Parameters: - doc (unicode, unicode) – Storage tuple of the input document
- method (unicode) –
- metadata (unicode, unicode) – Storage tuple of the metadata YAML file
Returns: Storage tuple of the output document
Return type: (unicode, unicode)
Raises: - NidabaTEIException if the resulting document is not TEI compatible and
- validation is enabled.
-
nidaba.tasks.output.
tei2abbyyxml
(doc, method)¶ Convert a TEI Facsimile to a format similar to Abbyy FineReader’s XML output.

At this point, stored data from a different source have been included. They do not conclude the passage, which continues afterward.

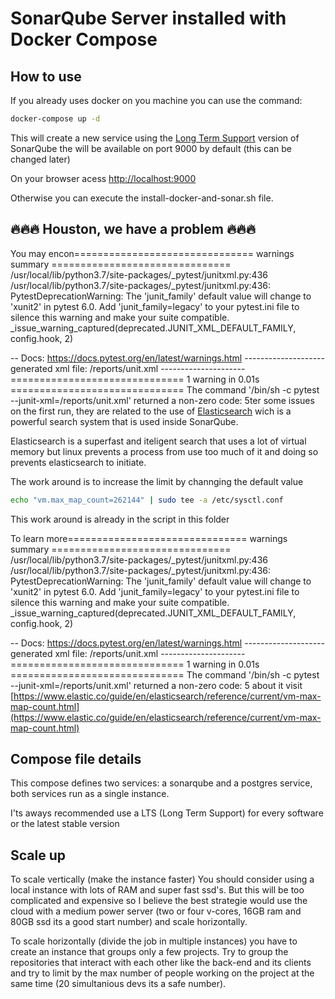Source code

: # SonarQube Server installed with Docker Compose

## How to use

If you already uses docker on you machine you can use the command:

```bash
docker-compose up -d
```

This will create a new service using the [Long Term Support](https://en.wikipedia.org/wiki/Long-term_support) version of SonarQube the will be available on port 9000 by default (this can be changed later)

On your browser acess <http://localhost:9000>

Otherwise you can execute the install-docker-and-sonar.sh file.

## 🔥🔥🔥 Houston, we have a problem 🔥🔥🔥

You may encon=============================== warnings summary ===============================
/usr/local/lib/python3.7/site-packages/_pytest/junitxml.py:436
  /usr/local/lib/python3.7/site-packages/_pytest/junitxml.py:436: PytestDeprecationWarning: The 'junit_family' default value will change to 'xunit2' in pytest 6.0.
  Add 'junit_family=legacy' to your pytest.ini file to silence this warning and make your suite compatible.
    _issue_warning_captured(deprecated.JUNIT_XML_DEFAULT_FAMILY, config.hook, 2)

-- Docs: https://docs.pytest.org/en/latest/warnings.html
-------------------- generated xml file: /reports/unit.xml ---------------------
============================== 1 warning in 0.01s ==============================
The command '/bin/sh -c pytest --junit-xml=/reports/unit.xml' returned a non-zero code: 5ter some issues on the first run, they are related to the use of [Elasticsearch](https://www.elastic.co/pt/products/elasticsearch) wich is a powerful search system that is used inside SonarQube.

Elasticsearch is a superfast and iteligent search that uses a lot of virtual memory but linux prevents a process from use too much of it and doing so prevents elasticsearch to initiate.

The work around is to increase the limit by channging the default value

```sh
echo "vm.max_map_count=262144" | sudo tee -a /etc/sysctl.conf
```

This work around is already in the script in this folder

To learn more=============================== warnings summary ===============================
/usr/local/lib/python3.7/site-packages/_pytest/junitxml.py:436
  /usr/local/lib/python3.7/site-packages/_pytest/junitxml.py:436: PytestDeprecationWarning: The 'junit_family' default value will change to 'xunit2' in pytest 6.0.
  Add 'junit_family=legacy' to your pytest.ini file to silence this warning and make your suite compatible.
    _issue_warning_captured(deprecated.JUNIT_XML_DEFAULT_FAMILY, config.hook, 2)

-- Docs: https://docs.pytest.org/en/latest/warnings.html
-------------------- generated xml file: /reports/unit.xml ---------------------
============================== 1 warning in 0.01s ==============================
The command '/bin/sh -c pytest --junit-xml=/reports/unit.xml' returned a non-zero code: 5 about it visit [https://www.elastic.co/guide/en/elasticsearch/reference/current/vm-max-map-count.html](https://www.elastic.co/guide/en/elasticsearch/reference/current/vm-max-map-count.html)

## Compose file details

This compose defines two services: a sonarqube and a postgres service, both services run as a single instance.

I'ts aways recommended use a LTS (Long Term Support) for every software or the latest stable version

## Scale up

To scale vertically (make the instance faster) You should consider using a local instance with lots of RAM and super fast ssd's. But this will be too complicated and expensive so I believe the best strategie would use the cloud with a medium power server (two or four v-cores, 16GB ram and 80GB ssd its a good start number) and scale horizontally.

To scale horizontally (divide the job in multiple instances) you have to create an instance that groups only a few projects. Try to group the repositories that interact with each other like the back-end and its clients and try to limit by the max number of people working on the project at the same time (20 simultanious devs its a safe number).
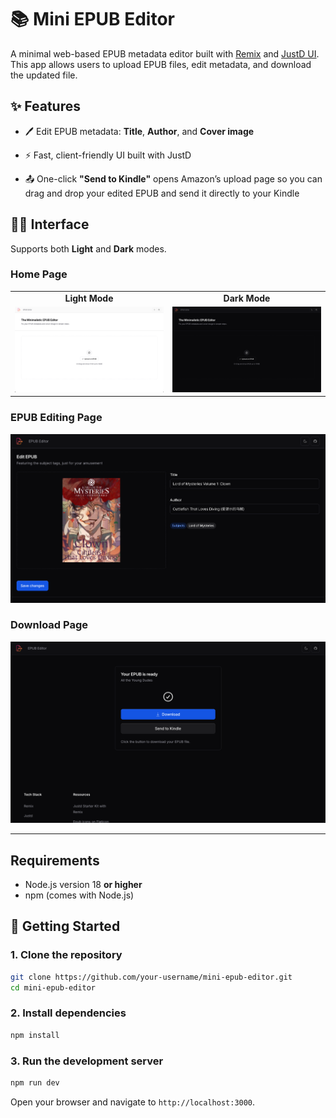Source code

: # 📚 Mini EPUB Editor

A minimal web-based EPUB metadata editor built with [Remix](https://remix.run) and [JustD UI](https://justd.dev). This app allows users to upload EPUB files, edit metadata, and download the updated file.

## ✨ Features

- 🖊️ Edit EPUB metadata: **Title**, **Author**, and **Cover image**

- ⚡ Fast, client-friendly UI built with JustD

- 📤 One-click **"Send to Kindle"** opens Amazon’s upload page so you can drag and drop your edited EPUB and send it directly to your Kindle

## 💅🏻 Interface

Supports both **Light** and **Dark** modes.

### Home Page

<table> <tr> <td align="center"><strong>Light Mode</strong></td> <td align="center"><strong>Dark Mode</strong></td> </tr> <tr> <td><img src="./screenshots/home-page-light.png" alt="Light home page" width="100%"/></td> <td><img src="./screenshots/home-page-dark.png" alt="Dark home page" width="100%"/></td> </tr> </table>

### EPUB Editing Page

![Editing page](./screenshots/edit-page.png)

### Download Page

![Download page](./screenshots/download-page.png)

---

## Requirements

- Node.js version 18 **or higher**
- npm (comes with Node.js)

## 🚀 Getting Started

### 1. Clone the repository

```bash
git clone https://github.com/your-username/mini-epub-editor.git
cd mini-epub-editor

```

### 2. Install dependencies

```bash
npm install

```

### 3. Run the development server

```bash
npm run dev

```

Open your browser and navigate to `http://localhost:3000`.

Parameters: doc (unicode, unicode) – Storage tuple of the input document Returns: Storage tuple of the output document Return type: (unicode, unicode)
-
nidaba.tasks.output.
tei2hocr
(doc, method)¶ Convert a TEI Facsimile to hOCR preserving as much metadata as possible.
Parameters: doc (unicode, unicode) – Storage tuple of the input document Returns: Storage tuple of the output document Return type: (unicode, unicode)
-
nidaba.tasks.output.
tei2txt
(doc, method)¶ Convert a TEI Facsimile to a plain text file.
Parameters: doc (unicode, unicode) – Storage tuple of the input document Returns: Storage tuple of the output document Return type: (unicode, unicode)
Metrics¶
It is possible to calculate metrics on the textual output to assess its
deviation from a given ground truth. The ground truth may be in one of several
supported formats including plain text, hOCR, and TEI XML. Currently two
schemes for calculating character edit distances are included; one using a
variant of the well-known diff
algorithm and a task calculating the global
minimal edit distance:
$ nidaba batch ... -s text_edit_ratio:ground_truth=file:'*.gt.txt',xml_in=True,clean_gt=True,gt_format=text,clean_in=True,divert=True -- *.tif
Note that we didn’t associate a single ground truth with the batch but a pattern matching one more ground truth files. On runtime the task automatically selects the needed ground truth for its OCR result based on the filename prefix.
Access to the metric is provided by the usual status
command:
$ nidaba status 481964c3-fe5d-487a-9b73-a12869678ab3
Status: success (final)
3/3 tasks completed. 0 running.
Output files:
0016.tif → 0016_ocr.kraken_teubner.xml (94.0% / 0016.gt.txt)
As you can see we got an accuracy of 94% on our scans which is good but not great.
Options and Syntax¶
-
nidaba.tasks.stats.
text_diff_ratio
(doc, method, ground_truth, xml_in, gt_format, clean_in, clean_gt, divert)¶ Calculates the similarity of the input documents and a given ground truth using the algorithm of python’s difflib SequenceMatcher. The result is a value between 0.0 (no commonality) and 1.0 (identical strings).
Parameters: - doc (unicode, unicode) – The input document tuple
- method (unicode) – The suffix string appended to the output file.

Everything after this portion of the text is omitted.